→ **Provided information**:

----------

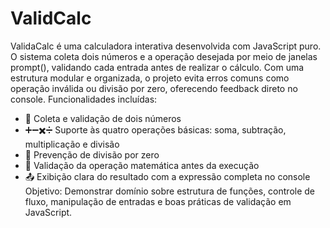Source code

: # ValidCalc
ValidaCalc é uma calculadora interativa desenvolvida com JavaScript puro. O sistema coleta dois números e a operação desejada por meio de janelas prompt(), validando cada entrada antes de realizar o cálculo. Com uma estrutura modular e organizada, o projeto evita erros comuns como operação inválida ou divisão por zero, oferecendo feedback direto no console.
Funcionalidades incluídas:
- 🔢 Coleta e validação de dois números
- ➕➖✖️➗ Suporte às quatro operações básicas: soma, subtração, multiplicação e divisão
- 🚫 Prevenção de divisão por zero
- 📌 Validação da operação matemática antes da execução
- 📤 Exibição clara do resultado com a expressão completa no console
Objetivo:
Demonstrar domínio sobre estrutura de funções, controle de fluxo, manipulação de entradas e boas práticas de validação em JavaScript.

----------

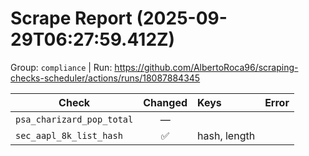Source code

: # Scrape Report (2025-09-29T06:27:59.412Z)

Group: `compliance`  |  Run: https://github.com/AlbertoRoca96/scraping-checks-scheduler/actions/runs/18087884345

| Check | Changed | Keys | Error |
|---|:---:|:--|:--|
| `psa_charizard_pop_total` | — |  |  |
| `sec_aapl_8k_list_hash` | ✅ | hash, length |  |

----------

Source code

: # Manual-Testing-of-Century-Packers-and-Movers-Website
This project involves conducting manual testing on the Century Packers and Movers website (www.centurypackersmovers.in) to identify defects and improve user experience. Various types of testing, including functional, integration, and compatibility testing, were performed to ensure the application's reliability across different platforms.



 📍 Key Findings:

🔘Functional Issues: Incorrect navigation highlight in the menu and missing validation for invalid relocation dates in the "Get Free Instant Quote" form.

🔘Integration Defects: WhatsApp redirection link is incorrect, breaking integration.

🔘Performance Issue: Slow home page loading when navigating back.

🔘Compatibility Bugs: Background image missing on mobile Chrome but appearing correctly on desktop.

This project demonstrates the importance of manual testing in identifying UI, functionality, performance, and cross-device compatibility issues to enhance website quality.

----------

When a line in the entries above holds the word "estrutura", add it to the count, then state only the count.

2